Jacinto Serrano López & C.

Sono diciotto domenicani ammazzati soprattutto a Calanda (diocesi di Saragozza; è la cittadina celebre per il «miracolo della gamba» rievocato da Vittorio Messori in un suo libro intitolato appunto Il miracolo). Eccoli. Padre Antonio López Couceiro, sottomaestro dei novizi nel convento di Calanda. Padre Felicísimo Díez Gonzalez, ventinove anni e professore di filosofia nello stesso convento. Padre Saturio Rey Robles, compaesano, coetaneo e confratello del p. Felicísimo.
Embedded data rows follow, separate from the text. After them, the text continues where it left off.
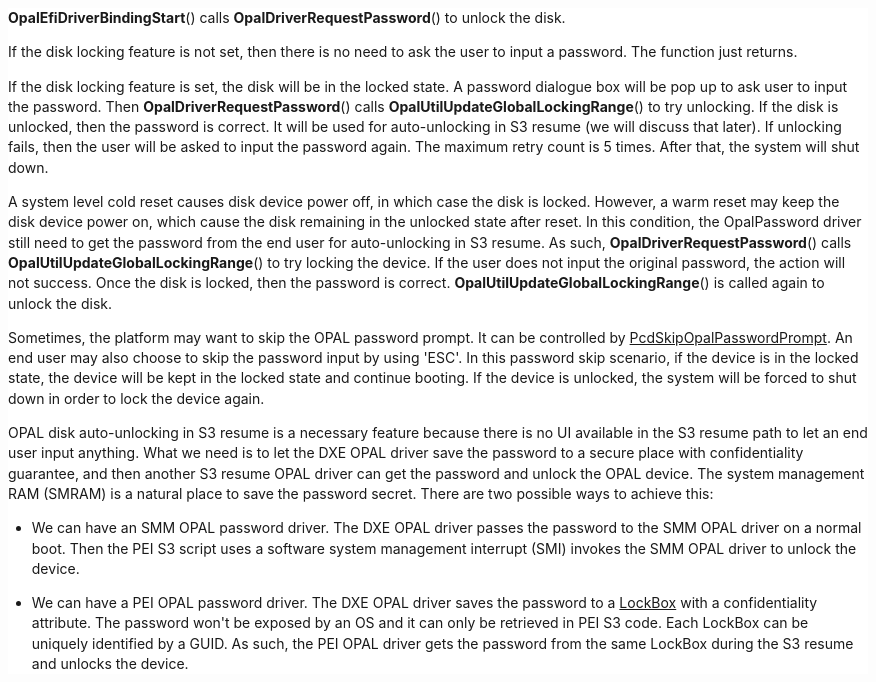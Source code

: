 **OpalEfiDriverBindingStart**() calls **OpalDriverRequestPassword**() to
unlock the disk.

If the disk locking feature is not set, then there is no need to ask the
user to input a password. The function just returns.

If the disk locking feature is set, the disk will be in the locked
state. A password dialogue box will be pop up to ask user to input the
password. Then **OpalDriverRequestPassword**() calls
**OpalUtilUpdateGlobalLockingRange**() to try unlocking. If the disk is
unlocked, then the password is correct. It will be used for
auto-unlocking in S3 resume (we will discuss that later). If unlocking
fails, then the user will be asked to input the password again. The
maximum retry count is 5 times. After that, the system will shut down.

A system level cold reset causes disk device power off, in which case
the disk is locked. However, a warm reset may keep the disk device power
on, which cause the disk remaining in the unlocked state after reset. In
this condition, the OpalPassword driver still need to get the password
from the end user for auto-unlocking in S3 resume. As such,
**OpalDriverRequestPassword**() calls
**OpalUtilUpdateGlobalLockingRange**() to try locking the device. If the
user does not input the original password, the action will not success.
Once the disk is locked, then the password is correct.
**OpalUtilUpdateGlobalLockingRange**() is called again to unlock the
disk.

Sometimes, the platform may want to skip the OPAL password prompt. It
can be controlled by
[PcdSkipOpalPasswordPrompt](https://github.com/tianocore/edk2/blob/master/SecurityPkg/SecurityPkg.dec).
An end user may also choose to skip the password input by using 'ESC'.
In this password skip scenario, if the device is in the locked state,
the device will be kept in the locked state and continue booting. If the
device is unlocked, the system will be forced to shut down in order to
lock the device again.

OPAL disk auto-unlocking in S3 resume is a necessary feature because
there is no UI available in the S3 resume path to let an end user input
anything. What we need is to let the DXE OPAL driver save the password
to a secure place with confidentiality guarantee, and then another S3
resume OPAL driver can get the password and unlock the OPAL device. The
system management RAM (SMRAM) is a natural place to save the password
secret. There are two possible ways to achieve this:

-   We can have an SMM OPAL password driver. The DXE OPAL driver passes
    the password to the SMM OPAL driver on a normal boot. Then the PEI
    S3 script uses a software system management interrupt (SMI) invokes
    the SMM OPAL driver to unlock the device.

-   We can have a PEI OPAL password driver. The DXE OPAL driver saves
    the password to a
    [LockBox](https://github.com/tianocore/edk2/blob/master/MdeModulePkg/Include/Library/LockBoxLib.h)
    with a confidentiality attribute. The password won't be exposed by
    an OS and it can only be retrieved in PEI S3 code. Each LockBox can
    be uniquely identified by a GUID. As such, the PEI OPAL driver gets
    the password from the same LockBox during the S3 resume and unlocks
    the device.
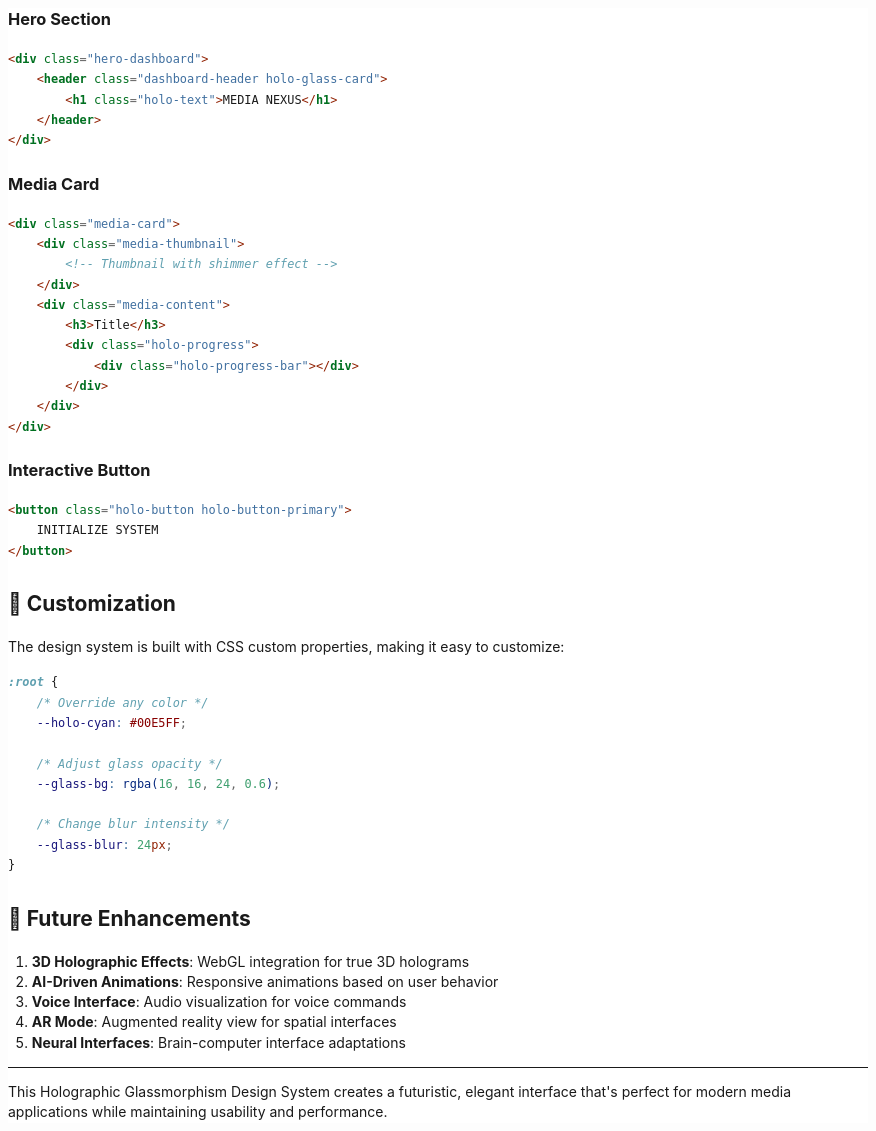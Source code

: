 ### Hero Section
```html
<div class="hero-dashboard">
    <header class="dashboard-header holo-glass-card">
        <h1 class="holo-text">MEDIA NEXUS</h1>
    </header>
</div>
```

### Media Card
```html
<div class="media-card">
    <div class="media-thumbnail">
        <!-- Thumbnail with shimmer effect -->
    </div>
    <div class="media-content">
        <h3>Title</h3>
        <div class="holo-progress">
            <div class="holo-progress-bar"></div>
        </div>
    </div>
</div>
```

### Interactive Button
```html
<button class="holo-button holo-button-primary">
    INITIALIZE SYSTEM
</button>
```

## 🔧 Customization

The design system is built with CSS custom properties, making it easy to customize:

```css
:root {
    /* Override any color */
    --holo-cyan: #00E5FF;
    
    /* Adjust glass opacity */
    --glass-bg: rgba(16, 16, 24, 0.6);
    
    /* Change blur intensity */
    --glass-blur: 24px;
}
```

## 🌟 Future Enhancements

1. **3D Holographic Effects**: WebGL integration for true 3D holograms
2. **AI-Driven Animations**: Responsive animations based on user behavior
3. **Voice Interface**: Audio visualization for voice commands
4. **AR Mode**: Augmented reality view for spatial interfaces
5. **Neural Interfaces**: Brain-computer interface adaptations

---

This Holographic Glassmorphism Design System creates a futuristic, elegant interface that's perfect for modern media applications while maintaining usability and performance.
Padre Tirso Manrique Meleto, insigne latinista e autore di manuali, ucciso a Calanda. L'anziano fra Gumersindo Soto Barros (idem). Il novizio fra Lamberto De Navascues y De Juan, venticinque anni (idem). Fra José María Muro Sanmiguel, ucciso a Castelserás (Teruel). Il novizio e seminarista Joaquín Prats Baltueña, il più giovane del gruppo: nato nel 1915 a Zaragoza, ucciso a Castelserás nel 1936 a ventun anni. Fra Francisco Calvo Burillo, nato nel 1881 a Hijar (Teruel) e dottore in filosofia. Padre Francisco Monzón Romeo, sacerdote da pochissimo, nato nel 1912 a Hijar. Padre Ramón Peiró Victori, insegnante, nato nel 1891 ad Aiguafreda (Barcelona), ucciso a El Morrot (stessa diocesi). Il neosacerdote José María Vidal Segú, nato a Secuita (Tarragona) nel 1912 e ucciso a Barcellona. Il professore di teologia padre Santiago Meseguer Burillo, nato nel 1885 a Hijar e ucciso a Barcellona. I due vicari provinciali padre Jacinto Serrano López e padre Luís Urbano Lanaspa. Padre Constantino Fernández Alvarez, professore di teologia. Fra Rafael Pardo Molina. Il maestro dei novizi Lucio Martínez Mancebo.